**Dataset records:**
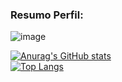 ### Resumo Perfil:
![image]({https://img.shields.io/badge/Gmail-D14836?style=for-the-badge&logo=gmail})

<!--
**rafaelpereiradev/rafaelpereiradev** is a ✨ _special_ ✨ repository because its `README.md` (this file) appears on your GitHub profile.


- 🔭 I’m currently working on ...
- 🌱 I’m currently learning ...
- 👯 I’m looking to collaborate on ...
- 🤔 I’m looking for help with ...

  
- 📫 How to reach me: ...
- 😄 Pronouns: ...
- ⚡ Fun fact: ...
-->
[![Anurag's GitHub stats](https://github-readme-stats.vercel.app/api?username=rafaelpereiradev&theme=chartreuse-dark)](https://github.com/rafaelpereiradev/github-readme-stats)
<br>
[![Top Langs](https://github-readme-stats.vercel.app/api/top-langs/?username=rafaelpereiradev&theme=chartreuse-dark)](https://github.com/rafaelpereiradev/github-readme-stats)
<br><br>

**Problem to solve:**
Reproduce all of the entries above word for word, but leave out their pictures.

**The completed task:**
 ### Resumo Perfil:
![image]({https://img.shields.io/badge/Gmail-D14836?style=for-the-badge&logo=gmail})

<!--
**rafaelpereiradev/rafaelpereiradev** is a ✨ _special_ ✨ repository because its `README.md` (this file) appears on your GitHub profile.


- 🔭 I’m currently working on ...
- 🌱 I’m currently learning ...
- 👯 I’m looking to collaborate on ...
- 🤔 I’m looking for help with ...

  
- 📫 How to reach me: ...
- 😄 Pronouns: ...
- ⚡ Fun fact: ...
-->
[![Anurag's GitHub stats](https://github-readme-stats.vercel.app/api?username=rafaelpereiradev&theme=chartreuse-dark)](https://github.com/rafaelpereiradev/github-readme-stats)
<br>
[![Top Langs](https://github-readme-stats.vercel.app/api/top-langs/?username=rafaelpereiradev&theme=chartreuse-dark)](https://github.com/rafaelpereiradev/github-readme-stats)
<br><br>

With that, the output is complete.